Al cabo de las actividades, generamos un ambiente muy estimulante, compartiendo ideas y experiencias en un portuñol cada vez más refinado. De todo, principalmente dos cuestiones me resultaron muy llamativas y son las que quiero aquí compartiles:

  1. La universalización de la educación cada día resulta más inabarcable: Durante la conferencia del día 9, uno de los principales puntos a tratar fue por qué México requería de una reforma educativa. Yo les explicaba, en palabras de la misma Secretaría, que México arrastraba una ley educativa casi intacta desde la Revolución mexicana. Este primer proyecto en democracia tuvo el objetivo, por otra parte loable, de llevar educación laica y gratuita a todo el país. En la actualidad, sin embargo, ha resultado cuestionable por sus pretensiones universalistas. El hecho es que hoy la educación mexicana resiente un modelo que no es comprensivo con los múltiples contextos de un país tan grande y heterogéneo: con diferentes idiomas y herencias culturales, así como niveles socioeconómicos.
    En este sentido, la Reforma Educativa, a través de Autonomía Curricular, tiene el objetivo de que cada escuela tenga un área donde elegir su propio camino curricular. Más allá de la viabilidad de la nueva reforma, y su implementación, es así como se justifica. Lo llamativo fue que muchos participantes se acercaron a mí para compartirme que en Brasil tenían las mismas preocupaciones, producto de la misma incapacidad por generar un programa universal.
  2. Hay una gran necesidad de afrontar la educación desde las pedagogías libres: Sin duda, durante la formación de formadores, fue bastante patente el interés por las pedagogías libres como modelo no sólo útil sino necesario en aras de una educación significativa y autónoma. Los temas que abordamos fueron: participación en la ciudadanía digital, autogestión del conocimiento y brechas digitales, entre otros. Tópicos que de una u otra forma nos atañen a todos en un mundo globalizado.
    Para reducir lo más posible la brecha del lenguaje, yo procuré acompañar la parte introductoria con ejemplos y experiencias cotidianas de la escuela mexicana. Fue ahí donde nuevamente se hizo patente un lazo con Brasil, y es que ambos países tienen un pasado, no sólo en lo educativo, fuertemente marcado por una sociedad en extremo autoritaria y jerarquizada. Mientras debatimos sobre nuevos enfoques libertarios en la educación tecnológica, se generaban las mismas dudas que alguna vez yo también tuve: ¿cómo es posible que los maestros acepten nuevas estrategias menos directivas?, ¿cómo restablecer la confianza con el alumnado y fomentar que éste pueda asumir su libertad de un modo productivo y saludable?

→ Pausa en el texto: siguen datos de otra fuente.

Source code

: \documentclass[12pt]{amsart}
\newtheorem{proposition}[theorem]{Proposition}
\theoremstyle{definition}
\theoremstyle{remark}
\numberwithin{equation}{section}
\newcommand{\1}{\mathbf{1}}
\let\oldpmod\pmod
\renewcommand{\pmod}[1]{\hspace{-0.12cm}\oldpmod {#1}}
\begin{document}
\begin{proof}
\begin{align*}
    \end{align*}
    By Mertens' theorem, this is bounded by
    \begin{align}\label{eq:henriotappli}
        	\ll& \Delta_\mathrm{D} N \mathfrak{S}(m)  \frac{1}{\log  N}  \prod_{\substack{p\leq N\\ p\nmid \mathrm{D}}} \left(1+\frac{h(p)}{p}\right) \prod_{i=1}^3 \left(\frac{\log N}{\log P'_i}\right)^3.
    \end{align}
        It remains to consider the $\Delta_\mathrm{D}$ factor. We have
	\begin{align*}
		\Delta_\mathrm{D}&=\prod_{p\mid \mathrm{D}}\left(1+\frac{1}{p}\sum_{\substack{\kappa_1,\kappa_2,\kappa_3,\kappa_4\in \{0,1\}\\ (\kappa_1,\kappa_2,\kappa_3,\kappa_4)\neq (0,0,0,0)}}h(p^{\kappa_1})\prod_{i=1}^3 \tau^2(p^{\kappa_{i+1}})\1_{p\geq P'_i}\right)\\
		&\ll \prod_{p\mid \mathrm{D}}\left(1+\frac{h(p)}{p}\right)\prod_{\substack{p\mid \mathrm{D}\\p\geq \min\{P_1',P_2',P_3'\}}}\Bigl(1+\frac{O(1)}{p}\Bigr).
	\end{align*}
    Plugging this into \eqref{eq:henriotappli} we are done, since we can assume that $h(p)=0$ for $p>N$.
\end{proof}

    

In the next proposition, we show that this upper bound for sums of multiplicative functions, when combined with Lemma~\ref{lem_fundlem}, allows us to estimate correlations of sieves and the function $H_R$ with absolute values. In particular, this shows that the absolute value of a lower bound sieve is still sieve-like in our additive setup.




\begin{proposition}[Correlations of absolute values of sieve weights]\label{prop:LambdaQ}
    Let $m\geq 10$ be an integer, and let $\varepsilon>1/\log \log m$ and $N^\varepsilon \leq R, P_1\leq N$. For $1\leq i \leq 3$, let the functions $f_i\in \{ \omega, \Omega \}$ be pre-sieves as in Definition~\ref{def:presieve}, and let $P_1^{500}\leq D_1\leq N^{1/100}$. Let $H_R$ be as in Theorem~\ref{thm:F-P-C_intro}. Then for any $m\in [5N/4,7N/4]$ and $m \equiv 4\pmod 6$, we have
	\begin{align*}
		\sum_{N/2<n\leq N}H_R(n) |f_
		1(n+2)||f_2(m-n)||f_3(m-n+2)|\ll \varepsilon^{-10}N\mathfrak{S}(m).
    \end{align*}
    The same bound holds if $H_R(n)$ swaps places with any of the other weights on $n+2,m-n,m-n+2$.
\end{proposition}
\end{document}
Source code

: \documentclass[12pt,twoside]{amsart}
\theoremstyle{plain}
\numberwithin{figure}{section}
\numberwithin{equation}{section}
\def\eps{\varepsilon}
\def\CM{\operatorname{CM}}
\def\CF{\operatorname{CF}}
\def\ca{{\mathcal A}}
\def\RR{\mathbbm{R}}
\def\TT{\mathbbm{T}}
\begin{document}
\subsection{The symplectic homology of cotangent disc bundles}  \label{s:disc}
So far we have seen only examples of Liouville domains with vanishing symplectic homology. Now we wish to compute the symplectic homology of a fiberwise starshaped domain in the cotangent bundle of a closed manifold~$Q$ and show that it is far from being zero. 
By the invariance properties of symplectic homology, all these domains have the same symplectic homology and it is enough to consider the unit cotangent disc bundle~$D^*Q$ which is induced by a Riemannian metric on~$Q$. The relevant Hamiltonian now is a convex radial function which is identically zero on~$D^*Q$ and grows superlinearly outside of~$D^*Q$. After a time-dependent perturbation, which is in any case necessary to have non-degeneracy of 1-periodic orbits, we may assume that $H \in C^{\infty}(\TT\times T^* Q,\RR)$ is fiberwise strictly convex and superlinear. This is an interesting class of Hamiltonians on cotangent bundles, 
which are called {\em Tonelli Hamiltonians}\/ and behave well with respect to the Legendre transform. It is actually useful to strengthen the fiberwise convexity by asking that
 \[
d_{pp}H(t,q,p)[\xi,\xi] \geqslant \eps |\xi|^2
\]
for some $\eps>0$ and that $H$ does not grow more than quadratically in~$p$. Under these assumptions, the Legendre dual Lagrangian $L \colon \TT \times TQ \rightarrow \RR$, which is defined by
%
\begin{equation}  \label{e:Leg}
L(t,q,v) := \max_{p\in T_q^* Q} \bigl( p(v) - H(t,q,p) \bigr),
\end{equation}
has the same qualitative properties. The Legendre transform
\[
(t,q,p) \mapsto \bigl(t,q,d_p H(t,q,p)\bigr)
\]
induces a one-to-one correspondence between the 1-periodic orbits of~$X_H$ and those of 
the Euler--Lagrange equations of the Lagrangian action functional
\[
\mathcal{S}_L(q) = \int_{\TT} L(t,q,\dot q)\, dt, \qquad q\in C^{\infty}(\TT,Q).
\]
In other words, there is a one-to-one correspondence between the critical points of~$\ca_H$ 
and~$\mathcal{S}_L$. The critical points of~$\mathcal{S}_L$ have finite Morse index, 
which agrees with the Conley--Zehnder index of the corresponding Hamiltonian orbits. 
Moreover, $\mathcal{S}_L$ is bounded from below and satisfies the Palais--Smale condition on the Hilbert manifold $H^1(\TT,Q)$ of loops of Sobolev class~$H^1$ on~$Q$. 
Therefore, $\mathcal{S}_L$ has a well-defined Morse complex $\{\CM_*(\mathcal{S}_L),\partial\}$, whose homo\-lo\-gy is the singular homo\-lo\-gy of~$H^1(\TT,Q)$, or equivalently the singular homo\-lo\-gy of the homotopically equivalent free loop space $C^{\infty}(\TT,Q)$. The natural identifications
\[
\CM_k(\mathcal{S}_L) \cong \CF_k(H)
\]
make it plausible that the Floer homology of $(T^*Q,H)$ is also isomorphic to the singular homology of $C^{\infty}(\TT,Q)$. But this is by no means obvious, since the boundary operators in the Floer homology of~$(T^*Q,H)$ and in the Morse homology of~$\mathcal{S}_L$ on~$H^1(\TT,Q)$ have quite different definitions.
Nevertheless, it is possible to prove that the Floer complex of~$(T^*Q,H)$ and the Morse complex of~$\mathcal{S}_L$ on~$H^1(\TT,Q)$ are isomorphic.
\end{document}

¿Por qué digo todo esto? Pues porque hoy, que hace ya más de un mes de mi estancia en Sao Carlos, las políticas educativas de Bolsonaro hacen eco en todo el mundo: purgas políticas contra los maestros, educación militarizada, revisionismo histórico… En fin, todas ellas propuestas que chocan diametralmente con el ambiente libertario que viví aquella semana. En mi experiencia, hay un deseo porque la educación en Brasil no retome las mismas estrategias impositivas, que tantas veces se han demostrado esponsables del absentismo escolar y que generan más brechas que aprendizaje.

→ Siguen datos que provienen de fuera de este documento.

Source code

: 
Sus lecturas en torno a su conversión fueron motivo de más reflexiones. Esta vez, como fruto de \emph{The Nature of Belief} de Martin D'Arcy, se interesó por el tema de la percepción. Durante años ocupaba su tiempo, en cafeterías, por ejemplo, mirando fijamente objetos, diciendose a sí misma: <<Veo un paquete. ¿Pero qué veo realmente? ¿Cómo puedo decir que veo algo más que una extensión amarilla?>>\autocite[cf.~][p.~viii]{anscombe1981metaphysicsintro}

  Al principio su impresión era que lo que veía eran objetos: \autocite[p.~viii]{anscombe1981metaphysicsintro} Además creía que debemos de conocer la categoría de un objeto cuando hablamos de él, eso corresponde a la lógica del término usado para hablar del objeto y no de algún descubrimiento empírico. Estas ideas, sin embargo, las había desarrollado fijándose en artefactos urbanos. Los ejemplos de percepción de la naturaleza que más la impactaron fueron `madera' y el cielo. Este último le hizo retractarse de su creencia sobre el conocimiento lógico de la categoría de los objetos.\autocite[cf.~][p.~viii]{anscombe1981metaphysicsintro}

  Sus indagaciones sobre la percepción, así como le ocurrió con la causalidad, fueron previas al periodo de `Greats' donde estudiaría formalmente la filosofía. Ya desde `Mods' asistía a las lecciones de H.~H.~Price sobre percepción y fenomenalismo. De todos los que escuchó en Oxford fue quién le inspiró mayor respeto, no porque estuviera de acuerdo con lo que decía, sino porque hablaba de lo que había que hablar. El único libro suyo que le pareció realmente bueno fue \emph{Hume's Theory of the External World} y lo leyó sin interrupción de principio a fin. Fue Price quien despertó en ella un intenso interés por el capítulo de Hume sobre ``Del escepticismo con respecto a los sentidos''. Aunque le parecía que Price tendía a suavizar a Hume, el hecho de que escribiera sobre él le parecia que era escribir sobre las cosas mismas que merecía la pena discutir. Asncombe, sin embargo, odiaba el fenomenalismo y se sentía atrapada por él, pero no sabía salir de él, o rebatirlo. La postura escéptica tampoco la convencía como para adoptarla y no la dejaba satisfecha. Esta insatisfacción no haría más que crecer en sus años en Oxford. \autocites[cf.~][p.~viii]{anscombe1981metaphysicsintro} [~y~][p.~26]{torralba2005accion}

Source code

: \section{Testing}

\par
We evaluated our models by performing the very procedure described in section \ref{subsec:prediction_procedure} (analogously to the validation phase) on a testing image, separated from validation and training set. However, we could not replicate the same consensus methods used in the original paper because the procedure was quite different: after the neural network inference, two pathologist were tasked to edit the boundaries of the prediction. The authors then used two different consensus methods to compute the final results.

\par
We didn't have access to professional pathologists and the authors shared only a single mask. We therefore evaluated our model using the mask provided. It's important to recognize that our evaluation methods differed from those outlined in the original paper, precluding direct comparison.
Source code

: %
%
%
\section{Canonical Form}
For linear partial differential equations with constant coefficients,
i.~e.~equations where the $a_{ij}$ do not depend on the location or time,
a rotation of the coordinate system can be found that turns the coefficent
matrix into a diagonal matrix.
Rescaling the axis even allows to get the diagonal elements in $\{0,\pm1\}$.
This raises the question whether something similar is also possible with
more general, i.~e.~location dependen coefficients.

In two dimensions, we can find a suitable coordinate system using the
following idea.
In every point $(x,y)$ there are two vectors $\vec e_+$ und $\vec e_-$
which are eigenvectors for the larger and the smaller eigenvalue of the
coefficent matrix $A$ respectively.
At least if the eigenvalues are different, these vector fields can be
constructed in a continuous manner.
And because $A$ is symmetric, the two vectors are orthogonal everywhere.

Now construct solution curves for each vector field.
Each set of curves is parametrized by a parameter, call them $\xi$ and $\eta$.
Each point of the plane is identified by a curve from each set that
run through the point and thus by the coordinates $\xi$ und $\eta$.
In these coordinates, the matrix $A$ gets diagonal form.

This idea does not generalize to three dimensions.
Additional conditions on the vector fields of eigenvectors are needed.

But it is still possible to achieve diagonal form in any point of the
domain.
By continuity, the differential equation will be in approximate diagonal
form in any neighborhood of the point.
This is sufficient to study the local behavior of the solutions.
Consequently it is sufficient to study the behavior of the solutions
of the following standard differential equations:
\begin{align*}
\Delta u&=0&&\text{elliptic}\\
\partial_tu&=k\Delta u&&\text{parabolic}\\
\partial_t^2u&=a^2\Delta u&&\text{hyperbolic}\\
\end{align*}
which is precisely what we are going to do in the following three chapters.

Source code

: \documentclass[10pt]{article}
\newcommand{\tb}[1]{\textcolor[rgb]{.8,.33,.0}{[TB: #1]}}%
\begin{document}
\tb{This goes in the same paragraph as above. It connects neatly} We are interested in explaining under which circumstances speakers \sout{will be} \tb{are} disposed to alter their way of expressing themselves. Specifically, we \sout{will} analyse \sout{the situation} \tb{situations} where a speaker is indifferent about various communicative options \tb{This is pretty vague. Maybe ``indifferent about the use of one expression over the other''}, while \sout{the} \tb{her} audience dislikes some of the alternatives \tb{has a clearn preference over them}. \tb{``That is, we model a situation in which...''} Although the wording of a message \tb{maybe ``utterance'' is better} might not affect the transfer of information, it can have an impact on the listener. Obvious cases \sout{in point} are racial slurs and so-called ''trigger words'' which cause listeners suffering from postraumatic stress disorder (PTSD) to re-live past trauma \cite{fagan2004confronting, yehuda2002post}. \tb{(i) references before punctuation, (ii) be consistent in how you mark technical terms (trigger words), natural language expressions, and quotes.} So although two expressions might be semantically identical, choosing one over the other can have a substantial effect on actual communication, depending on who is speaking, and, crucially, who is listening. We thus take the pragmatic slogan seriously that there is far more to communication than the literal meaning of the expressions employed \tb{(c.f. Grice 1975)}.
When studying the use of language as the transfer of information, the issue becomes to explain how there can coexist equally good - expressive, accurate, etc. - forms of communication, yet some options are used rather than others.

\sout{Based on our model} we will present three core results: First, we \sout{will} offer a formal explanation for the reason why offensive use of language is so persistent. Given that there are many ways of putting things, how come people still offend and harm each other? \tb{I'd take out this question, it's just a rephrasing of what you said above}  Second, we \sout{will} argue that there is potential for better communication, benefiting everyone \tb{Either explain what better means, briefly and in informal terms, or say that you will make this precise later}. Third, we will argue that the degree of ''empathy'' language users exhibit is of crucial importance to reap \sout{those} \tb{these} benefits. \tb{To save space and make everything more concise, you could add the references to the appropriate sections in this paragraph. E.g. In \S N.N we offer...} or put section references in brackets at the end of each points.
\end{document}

Hoy me acuerdo de los profesores que participaron de Aperstart hace un mes y sé que el reto que viene para ellos es enorme. Lo único que me queda pensar es que de ellos depende que la educación en Brasil no dé un retroceso histórico en los próximos años.

 

P.D.: Con cariño y agradecimiento para mis anfitriones Thiago, Renato, Berenice y Paulo.